[Start of section]

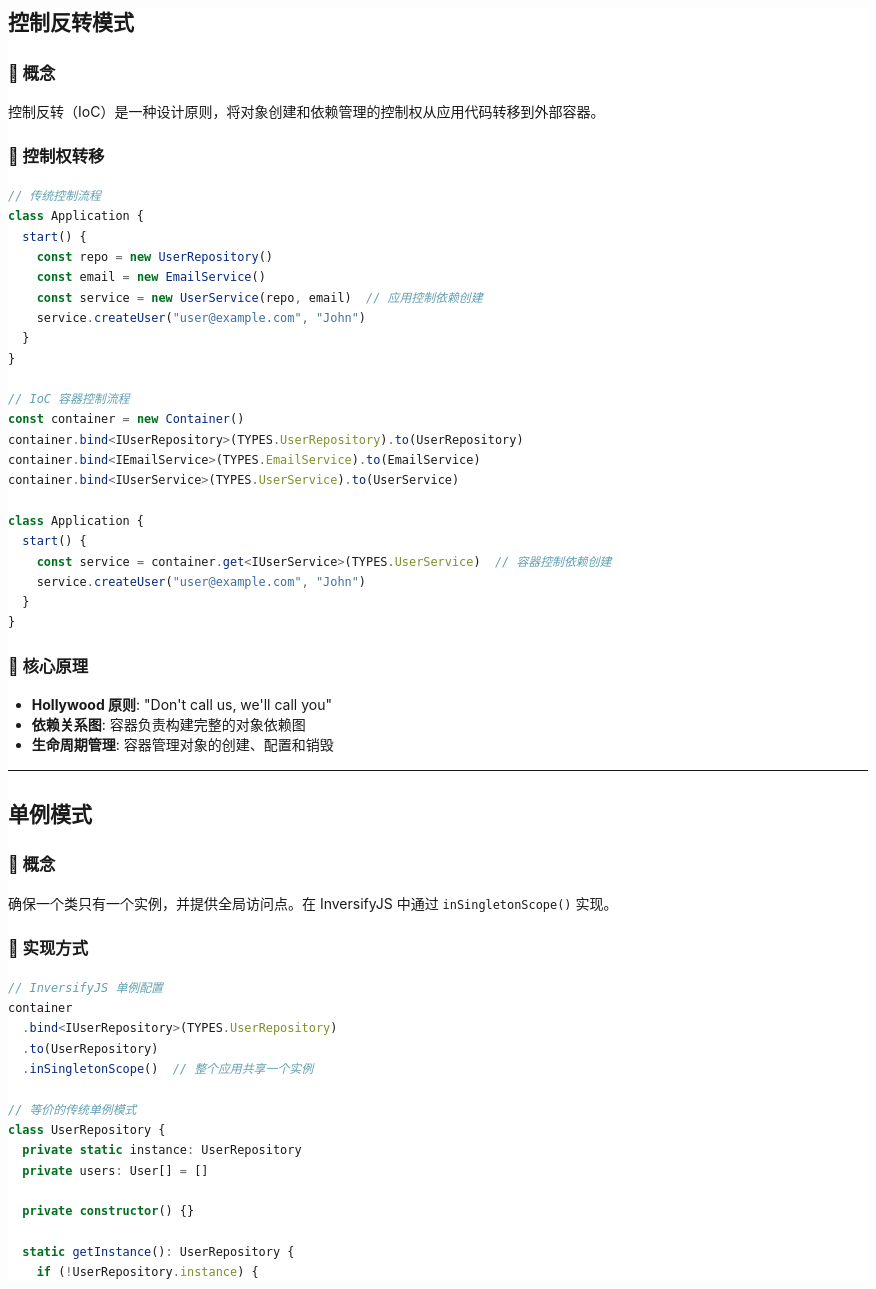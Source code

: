 
## 控制反转模式

### 📝 概念
控制反转（IoC）是一种设计原则，将对象创建和依赖管理的控制权从应用代码转移到外部容器。

### 🔄 控制权转移

```typescript
// 传统控制流程
class Application {
  start() {
    const repo = new UserRepository()
    const email = new EmailService() 
    const service = new UserService(repo, email)  // 应用控制依赖创建
    service.createUser("user@example.com", "John")
  }
}

// IoC 容器控制流程
const container = new Container()
container.bind<IUserRepository>(TYPES.UserRepository).to(UserRepository)
container.bind<IEmailService>(TYPES.EmailService).to(EmailService)
container.bind<IUserService>(TYPES.UserService).to(UserService)

class Application {
  start() {
    const service = container.get<IUserService>(TYPES.UserService)  // 容器控制依赖创建
    service.createUser("user@example.com", "John")
  }
}
```

### 🎯 核心原理
- **Hollywood 原则**: "Don't call us, we'll call you"
- **依赖关系图**: 容器负责构建完整的对象依赖图
- **生命周期管理**: 容器管理对象的创建、配置和销毁

---

## 单例模式

### 📝 概念
确保一个类只有一个实例，并提供全局访问点。在 InversifyJS 中通过 `inSingletonScope()` 实现。

### 🔧 实现方式

```typescript
// InversifyJS 单例配置
container
  .bind<IUserRepository>(TYPES.UserRepository)
  .to(UserRepository)
  .inSingletonScope()  // 整个应用共享一个实例

// 等价的传统单例模式
class UserRepository {
  private static instance: UserRepository
  private users: User[] = []

  private constructor() {}

  static getInstance(): UserRepository {
    if (!UserRepository.instance) {
```
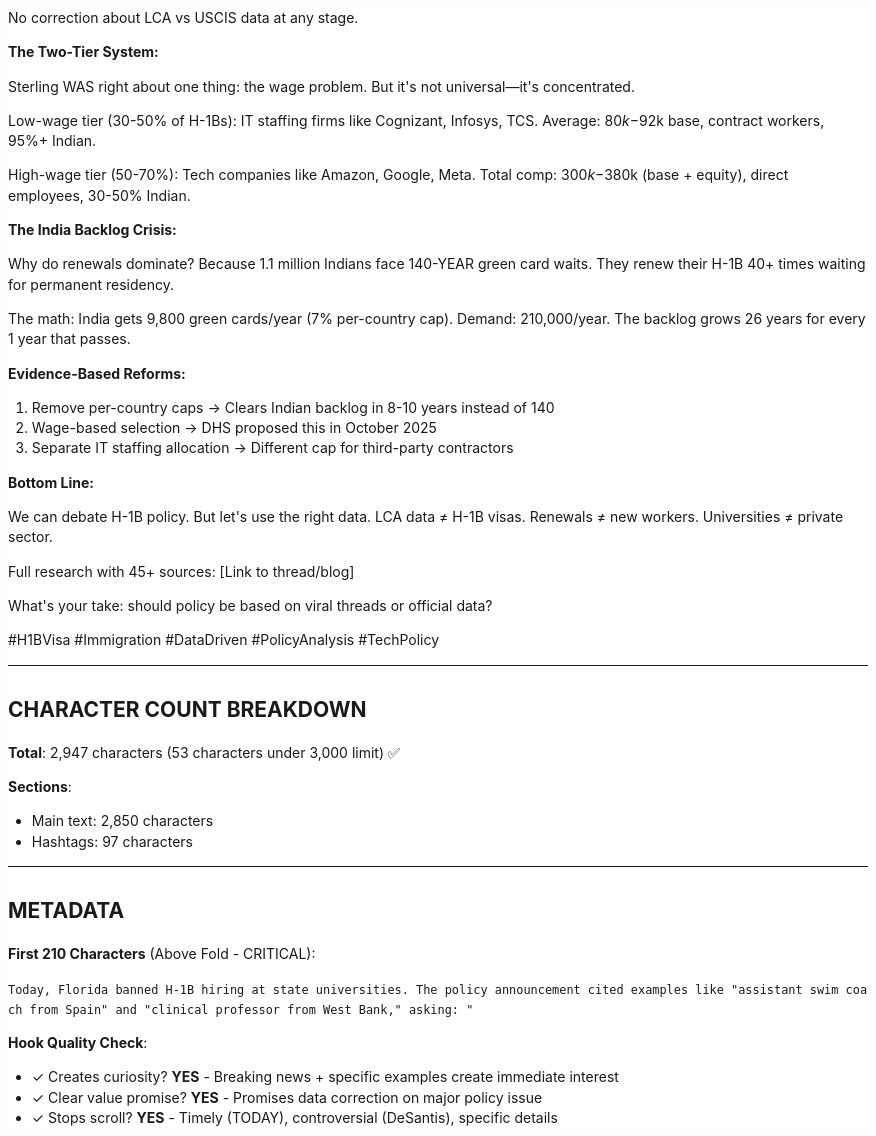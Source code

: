 No correction about LCA vs USCIS data at any stage.

**The Two-Tier System:**

Sterling WAS right about one thing: the wage problem. But it's not universal—it's concentrated.

Low-wage tier (30-50% of H-1Bs): IT staffing firms like Cognizant, Infosys, TCS. Average: $80k-$92k base, contract workers, 95%+ Indian.

High-wage tier (50-70%): Tech companies like Amazon, Google, Meta. Total comp: $300k-$380k (base + equity), direct employees, 30-50% Indian.

**The India Backlog Crisis:**

Why do renewals dominate? Because 1.1 million Indians face 140-YEAR green card waits. They renew their H-1B 40+ times waiting for permanent residency.

The math: India gets 9,800 green cards/year (7% per-country cap). Demand: 210,000/year. The backlog grows 26 years for every 1 year that passes.

**Evidence-Based Reforms:**

1. Remove per-country caps → Clears Indian backlog in 8-10 years instead of 140
2. Wage-based selection → DHS proposed this in October 2025
3. Separate IT staffing allocation → Different cap for third-party contractors

**Bottom Line:**

We can debate H-1B policy. But let's use the right data. LCA data ≠ H-1B visas. Renewals ≠ new workers. Universities ≠ private sector.

Full research with 45+ sources: [Link to thread/blog]

What's your take: should policy be based on viral threads or official data?

#H1BVisa #Immigration #DataDriven #PolicyAnalysis #TechPolicy

---

## CHARACTER COUNT BREAKDOWN

**Total**: 2,947 characters (53 characters under 3,000 limit) ✅

**Sections**:
- Main text: 2,850 characters
- Hashtags: 97 characters

---

## METADATA

**First 210 Characters** (Above Fold - CRITICAL):
```
Today, Florida banned H-1B hiring at state universities. The policy announcement cited examples like "assistant swim coach from Spain" and "clinical professor from West Bank," asking: "
```

**Hook Quality Check**:
- ✓ Creates curiosity? **YES** - Breaking news + specific examples create immediate interest
- ✓ Clear value promise? **YES** - Promises data correction on major policy issue
- ✓ Stops scroll? **YES** - Timely (TODAY), controversial (DeSantis), specific details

[End of section]

# Task details
Return each line in the records that holds the string "years".

# Answer area
The math: India gets 9,800 green cards/year (7% per-country cap). Demand: 210,000/year. The backlog grows 26 years for every 1 year that passes.
1. Remove per-country caps → Clears Indian backlog in 8-10 years instead of 140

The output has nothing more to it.